Yes, there is a lot to be said for simplicity. I have to hand it to the automotive industry for building cars that last longer than before, but it's still hard to accept the fact that it takes a computer to fix even the smallest item on a car now.
The real problem today is not how complicated any individual system is in a modern car, it's the fact that all the systems are interconnected. And there are more and more of them in cars. You may think the problem is in one system, but the cause is really in another system interconnected thru two other systems. Not only that, but often with a failure in one system, you cannot even get far enough along to troubleshoot. My dad was a mechanic and a regular problem with 1990's era vehicles was the car would die on the side of the road: because the radio stopped working (and don't assume that things are that much better now).

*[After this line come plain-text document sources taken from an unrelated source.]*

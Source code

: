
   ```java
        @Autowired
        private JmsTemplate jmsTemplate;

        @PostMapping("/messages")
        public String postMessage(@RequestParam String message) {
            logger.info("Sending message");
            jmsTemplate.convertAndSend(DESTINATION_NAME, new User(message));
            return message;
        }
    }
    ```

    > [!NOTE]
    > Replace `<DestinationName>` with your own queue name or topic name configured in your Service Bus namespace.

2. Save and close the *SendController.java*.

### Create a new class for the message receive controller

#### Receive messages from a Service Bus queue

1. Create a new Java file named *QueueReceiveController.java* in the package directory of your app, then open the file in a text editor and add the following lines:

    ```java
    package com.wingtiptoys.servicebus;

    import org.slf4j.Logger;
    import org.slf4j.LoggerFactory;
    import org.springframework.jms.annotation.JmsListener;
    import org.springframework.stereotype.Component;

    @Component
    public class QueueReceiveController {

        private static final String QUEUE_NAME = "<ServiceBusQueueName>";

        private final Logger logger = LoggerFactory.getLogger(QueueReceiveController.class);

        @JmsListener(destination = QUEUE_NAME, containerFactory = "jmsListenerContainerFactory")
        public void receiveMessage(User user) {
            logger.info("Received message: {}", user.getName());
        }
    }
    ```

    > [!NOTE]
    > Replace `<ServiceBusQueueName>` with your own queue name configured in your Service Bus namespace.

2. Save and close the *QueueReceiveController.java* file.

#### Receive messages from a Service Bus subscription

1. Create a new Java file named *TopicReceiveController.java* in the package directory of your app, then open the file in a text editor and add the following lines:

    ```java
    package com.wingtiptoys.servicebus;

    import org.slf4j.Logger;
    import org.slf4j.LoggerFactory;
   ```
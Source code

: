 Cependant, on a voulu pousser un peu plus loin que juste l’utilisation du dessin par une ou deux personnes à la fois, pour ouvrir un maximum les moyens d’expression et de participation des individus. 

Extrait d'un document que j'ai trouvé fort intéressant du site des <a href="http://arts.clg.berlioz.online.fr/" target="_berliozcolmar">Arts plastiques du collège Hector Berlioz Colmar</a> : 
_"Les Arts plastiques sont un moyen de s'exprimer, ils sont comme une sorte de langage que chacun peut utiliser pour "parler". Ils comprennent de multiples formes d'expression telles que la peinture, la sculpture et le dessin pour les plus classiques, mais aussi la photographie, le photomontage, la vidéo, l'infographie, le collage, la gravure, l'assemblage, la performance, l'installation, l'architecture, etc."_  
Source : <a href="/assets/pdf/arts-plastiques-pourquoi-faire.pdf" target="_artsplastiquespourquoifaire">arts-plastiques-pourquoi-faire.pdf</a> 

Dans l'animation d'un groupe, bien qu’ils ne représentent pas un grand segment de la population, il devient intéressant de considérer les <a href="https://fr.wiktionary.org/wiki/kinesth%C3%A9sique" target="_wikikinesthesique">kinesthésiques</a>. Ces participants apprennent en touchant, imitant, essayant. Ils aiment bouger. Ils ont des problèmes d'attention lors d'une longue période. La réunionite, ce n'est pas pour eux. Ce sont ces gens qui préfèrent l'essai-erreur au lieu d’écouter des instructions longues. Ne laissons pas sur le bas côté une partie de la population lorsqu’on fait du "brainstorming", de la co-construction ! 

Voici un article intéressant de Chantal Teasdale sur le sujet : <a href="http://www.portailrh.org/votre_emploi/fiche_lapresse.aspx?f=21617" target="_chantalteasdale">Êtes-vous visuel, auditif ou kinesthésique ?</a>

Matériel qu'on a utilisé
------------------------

Not only can the weekend mechanic not fix it, often the dealership cannot fix it. What the dealership usually does is to just start replacing things. If they ate the cost of this method, things would improve rapidly, but they don't (we do).
When the economic or legislative pressures on the car manufacturer's hit a breaking point, they will start to add better diagnostics to cars (i.e. OBD didn't happen until mandated).

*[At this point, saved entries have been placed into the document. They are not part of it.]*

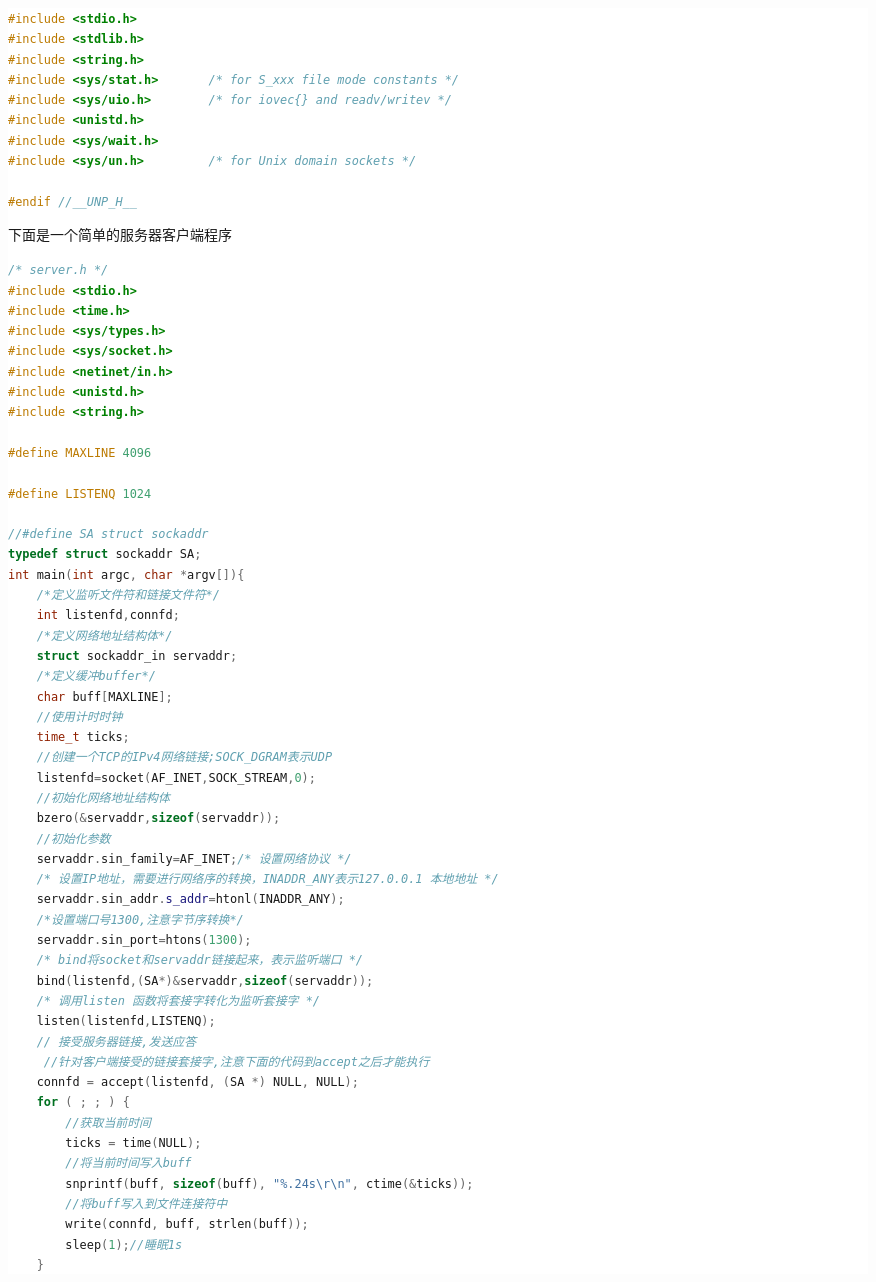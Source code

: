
 ```c++
#include <stdio.h>
#include <stdlib.h>
#include <string.h>
#include <sys/stat.h>	    /* for S_xxx file mode constants */
#include <sys/uio.h>		/* for iovec{} and readv/writev */
#include <unistd.h>
#include <sys/wait.h>
#include <sys/un.h>		    /* for Unix domain sockets */
 
#endif //__UNP_H__
```

下面是一个简单的服务器客户端程序
```c++
/* server.h */
#include <stdio.h>
#include <time.h>
#include <sys/types.h>
#include <sys/socket.h>
#include <netinet/in.h>
#include <unistd.h>
#include <string.h>

#define MAXLINE 4096

#define LISTENQ 1024

//#define SA struct sockaddr
typedef struct sockaddr SA;
int main(int argc, char *argv[]){
    /*定义监听文件符和链接文件符*/
    int listenfd,connfd;
    /*定义网络地址结构体*/
    struct sockaddr_in servaddr;
    /*定义缓冲buffer*/
    char buff[MAXLINE];
    //使用计时时钟
    time_t ticks;
    //创建一个TCP的IPv4网络链接;SOCK_DGRAM表示UDP
    listenfd=socket(AF_INET,SOCK_STREAM,0);
    //初始化网络地址结构体
    bzero(&servaddr,sizeof(servaddr));
    //初始化参数
    servaddr.sin_family=AF_INET;/* 设置网络协议 */
    /* 设置IP地址，需要进行网络序的转换，INADDR_ANY表示127.0.0.1 本地地址 */
    servaddr.sin_addr.s_addr=htonl(INADDR_ANY);
    /*设置端口号1300,注意字节序转换*/
    servaddr.sin_port=htons(1300);
    /* bind将socket和servaddr链接起来，表示监听端口 */
    bind(listenfd,(SA*)&servaddr,sizeof(servaddr));
    /* 调用listen 函数将套接字转化为监听套接字 */
    listen(listenfd,LISTENQ);
    // 接受服务器链接,发送应答
     //针对客户端接受的链接套接字,注意下面的代码到accept之后才能执行
	connfd = accept(listenfd, (SA *) NULL, NULL);
	for ( ; ; ) {
        //获取当前时间
        ticks = time(NULL);
        //将当前时间写入buff
        snprintf(buff, sizeof(buff), "%.24s\r\n", ctime(&ticks));
        //将buff写入到文件连接符中
        write(connfd, buff, strlen(buff));
        sleep(1);//睡眠1s
	}
```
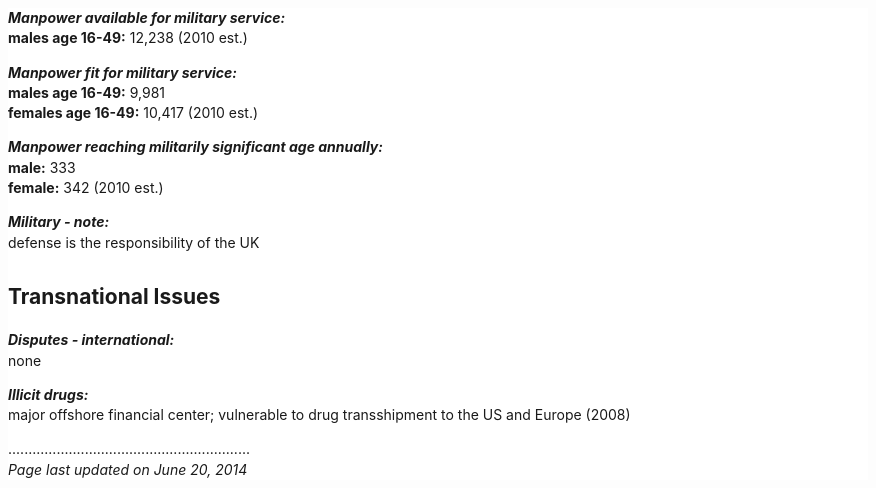 **_Manpower available for military service:_**   
**males age 16-49:** 12,238 (2010 est.)

**_Manpower fit for military service:_**   
**males age 16-49:** 9,981   
**females age 16-49:** 10,417 (2010 est.)

**_Manpower reaching militarily significant age annually:_**   
**male:** 333   
**female:** 342 (2010 est.)

**_Military - note:_**   
defense is the responsibility of the UK


## Transnational Issues

**_Disputes - international:_**   
none

**_Illicit drugs:_**   
major offshore financial center; vulnerable to drug transshipment to the US and Europe (2008)


............................................................   
_Page last updated on June 20, 2014_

Rob, excellent point.My wife and I have a Volvo and finding someone to make the necessary repairs when problems arise with electronics is a real pain.We did find an individual but so did every other Volvo owner in the Southeast.He's very good and everyone knows it.Basically, take a number.Automobiles become more sophisticated but in some cases, the ability of the repairmen does not.This continues to be a very real problem in our "neck of the woods".
Ervin, you are right. Most of the mechanical components in automobile are replaced by chip based systems which can make the working principle easier. Now a day’s in car the dash boards are completely automated with micro controller based chip sets and sensors. This includes the pre driving tests like wheel pressure, radiator temperature, brake condition etc. So other than driving, the driver won’t to be bothered about any other things.

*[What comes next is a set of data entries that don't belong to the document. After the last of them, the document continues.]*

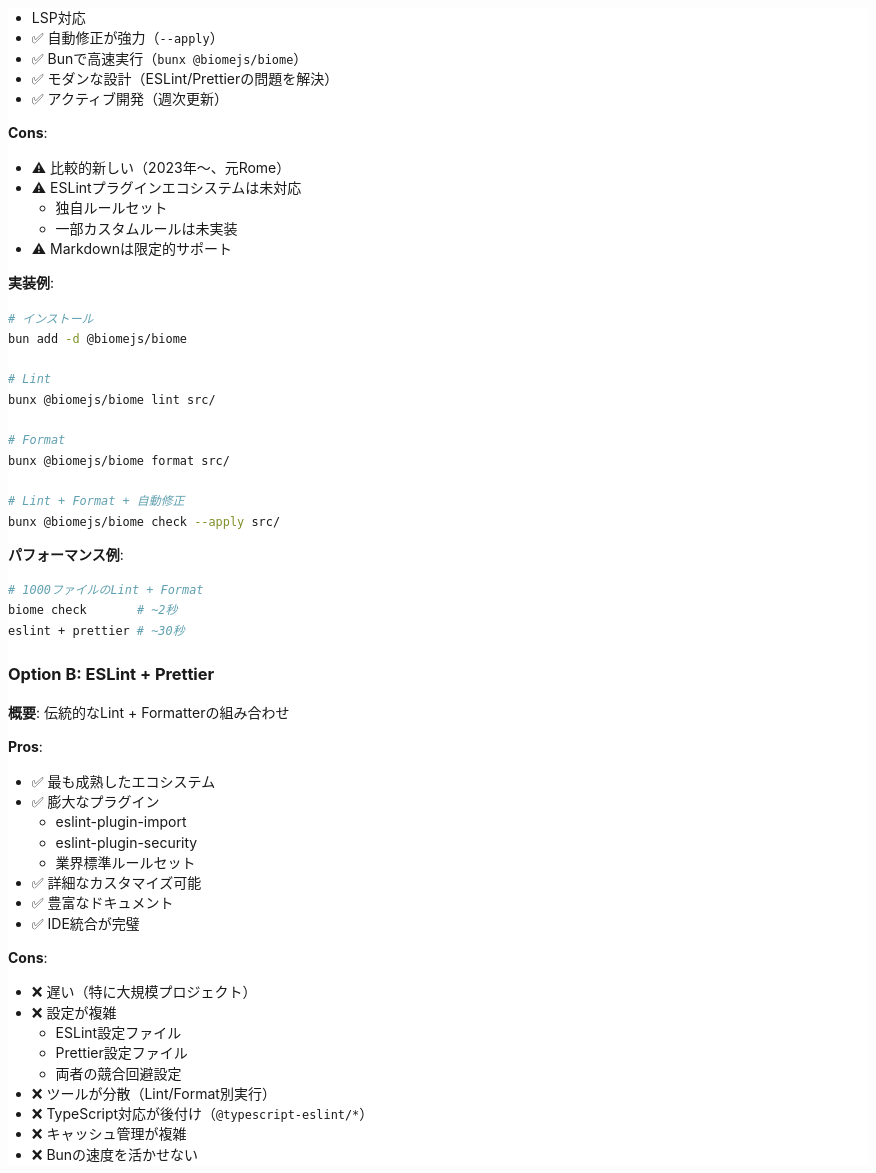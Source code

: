  - LSP対応
- ✅ 自動修正が強力（`--apply`）
- ✅ Bunで高速実行（`bunx @biomejs/biome`）
- ✅ モダンな設計（ESLint/Prettierの問題を解決）
- ✅ アクティブ開発（週次更新）

**Cons**:

- ⚠️ 比較的新しい（2023年〜、元Rome）
- ⚠️ ESLintプラグインエコシステムは未対応
  - 独自ルールセット
  - 一部カスタムルールは未実装
- ⚠️ Markdownは限定的サポート

**実装例**:

```bash
# インストール
bun add -d @biomejs/biome

# Lint
bunx @biomejs/biome lint src/

# Format
bunx @biomejs/biome format src/

# Lint + Format + 自動修正
bunx @biomejs/biome check --apply src/
```

**パフォーマンス例**:

```bash
# 1000ファイルのLint + Format
biome check       # ~2秒
eslint + prettier # ~30秒
```

### Option B: ESLint + Prettier

**概要**: 伝統的なLint + Formatterの組み合わせ

**Pros**:

- ✅ 最も成熟したエコシステム
- ✅ 膨大なプラグイン
  - eslint-plugin-import
  - eslint-plugin-security
  - 業界標準ルールセット
- ✅ 詳細なカスタマイズ可能
- ✅ 豊富なドキュメント
- ✅ IDE統合が完璧

**Cons**:

- ❌ 遅い（特に大規模プロジェクト）
- ❌ 設定が複雑
  - ESLint設定ファイル
  - Prettier設定ファイル
  - 両者の競合回避設定
- ❌ ツールが分散（Lint/Format別実行）
- ❌ TypeScript対応が後付け（`@typescript-eslint/*`）
- ❌ キャッシュ管理が複雑
- ❌ Bunの速度を活かせない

Exactly right, Beth. With all the features that are available today, there would be far too many permutations if they let you pick whicever ones you want, so they bundle them. Then you end up getting a lot of features you don't want.
In Aviation It is expensive to certify software. so we use old school logic and analog circuits to this day to make cheaper products. In the Automotive industry to certify software is a simple matter. Still expensive however the volume that automotive has makes the expense managable. The reason for the high tech gadgets is cost reduction. A lot of the circuits in your vehicle can be reduced to single chip or single board circuits due to microcontrollers. Dont forget that most microcontrollers are only 1-10USD a piece. so why not show these gadgets to consumers to increase the hype of new tech and force you to sell your used car for a new one? also keep in mind that new features could mean that the automotive industrie is compensating for some known saftey issue. when you reduce the weight of your vehicle you add more airbags or better bumper to compensate due to a harder deceleration of the vehicle during testing. Simple logic really. When a car dealer tells you that the engine is designed to drop in the event of a catastrophic accident this means that their firewall is much thinner then before and the support for your engine just lost a few pounds too. No safety added really just fuel efficiency and more expensive accidents.
I think in many cases, it's the kitchen sink syndrome. Some of the stuff appeals to the gadget folks who like a lot of bells and whistles, but many of us just want the basics, albeit, the basics to be delivered in a state-of-the-art way. The problem is, the car companies' car packages bundle things together so you often have to opt for the whole electronics she-bang even if you're just looking for a killer stereo system and don't care about GPS or voice control or even a passenger infotainment system.